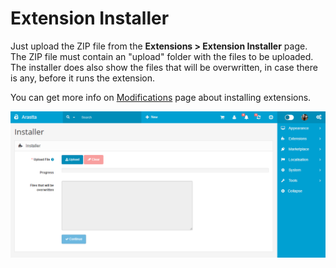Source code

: Extension Installer
=============

Just upload the ZIP file from the **Extensions > Extension Installer** page. The ZIP file must contain an "upload" folder with the files to be uploaded. The installer does also show the files that will be overwritten, in case there is any, before it runs the extension.

You can get more info on [Modifications](docs/user-manual/extensions/modifications) page about installing extensions.

![Extension Installer](_images/extension-installer.png)
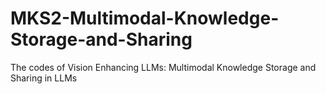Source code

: # MKS2-Multimodal-Knowledge-Storage-and-Sharing
The codes of Vision Enhancing LLMs: Multimodal Knowledge Storage and Sharing in LLMs
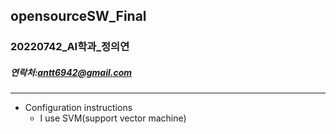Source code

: ## opensourceSW_Final
### 20220742_AI학과_정의연
##### 연락처:antt6942@gmail.com
------------
+ Configuration instructions
  + I use SVM(support vector machine)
__________
Work to complete: The records above are to be restated word for word, excluding all pictures.

Problem solution:
Source code

: Extension Installer
=============

Just upload the ZIP file from the **Extensions > Extension Installer** page. The ZIP file must contain an "upload" folder with the files to be uploaded. The installer does also show the files that will be overwritten, in case there is any, before it runs the extension.

You can get more info on [Modifications](docs/user-manual/extensions/modifications) page about installing extensions.

![Extension Installer](_images/extension-installer.png)
Source code

: # MKS2-Multimodal-Knowledge-Storage-and-Sharing
The codes of Vision Enhancing LLMs: Multimodal Knowledge Storage and Sharing in LLMs
Source code

: ## opensourceSW_Final
### 20220742_AI학과_정의연
##### 연락처:antt6942@gmail.com
------------
+ Configuration instructions
  + I use SVM(support vector machine)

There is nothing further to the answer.